UDトラックスは4月7日、大型トラック『ビッグサム』の生産を終了したことを発表した。
1990年に10年ぶりの全面改良で発売されたビッグサムは、3月27日にラインオフを迎えた。同車はこの間、2004年に国内向けの生産が終了するまで、合計約16万5000台販売された。その後も海外向けの生産は続けられ、2014年までに現地組み立て分を含め、約7万台を輸出した。
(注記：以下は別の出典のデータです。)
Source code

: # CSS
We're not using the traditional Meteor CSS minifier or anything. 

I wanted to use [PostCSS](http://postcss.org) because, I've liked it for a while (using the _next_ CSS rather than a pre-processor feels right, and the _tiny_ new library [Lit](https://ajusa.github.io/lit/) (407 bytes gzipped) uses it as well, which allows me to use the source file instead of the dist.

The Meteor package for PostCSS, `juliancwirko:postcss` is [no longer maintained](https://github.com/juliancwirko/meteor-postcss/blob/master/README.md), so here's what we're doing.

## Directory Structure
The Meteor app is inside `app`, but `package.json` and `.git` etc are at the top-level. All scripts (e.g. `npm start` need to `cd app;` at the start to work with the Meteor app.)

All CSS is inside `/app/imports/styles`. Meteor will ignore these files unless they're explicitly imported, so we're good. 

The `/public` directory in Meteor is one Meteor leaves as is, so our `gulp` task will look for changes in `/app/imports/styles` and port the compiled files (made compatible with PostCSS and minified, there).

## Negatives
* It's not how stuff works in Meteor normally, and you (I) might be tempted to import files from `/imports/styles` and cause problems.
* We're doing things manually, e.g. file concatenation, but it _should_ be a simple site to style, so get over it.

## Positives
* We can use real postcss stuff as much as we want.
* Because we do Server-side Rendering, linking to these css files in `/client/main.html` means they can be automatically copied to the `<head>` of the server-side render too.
ビッグサムが発売された1990年代の日本はバブル崩壊で景気低迷に苦しんでいた上、排ガス規制が相次ぎ強化されるというトラック業界にとっても厳しい時代だった。こうした情勢を反映し、トラックに対して基本的な動力性能向上や高い環境性能が求められるようになっていた。高まるニーズに応えるため、「人にやさしく、街に暖かく」をコンセプトに、約5年かけて開発された。
省燃費に注力した12.5リットル直列6気筒ターボインタークーラのPF6型エンジンを初めとして、V8、V8型ターボインタークーラ、23.5リットルのV10、RH10型エンジンまで、235~560馬力のエンジンバリエーションを設定した。
ビッグサムは1991年に電子制御式自動変速機(E-MATIC)を他社に先駆けて搭載、1992年にABSとASR(アンチスリップレギュレーション)をオプション装備、1995年にE-MATICを進化させたESCOT-ATを搭載し、ドライバーの負担軽減に大きく貢献した。また1998年には国産トラックで初めてユニットインジェクターを採用したGE13型エンジンを搭載するなど、多くの新技術を装備してきた。
ラインオフした最後の車両は近くボリビアへ出荷される。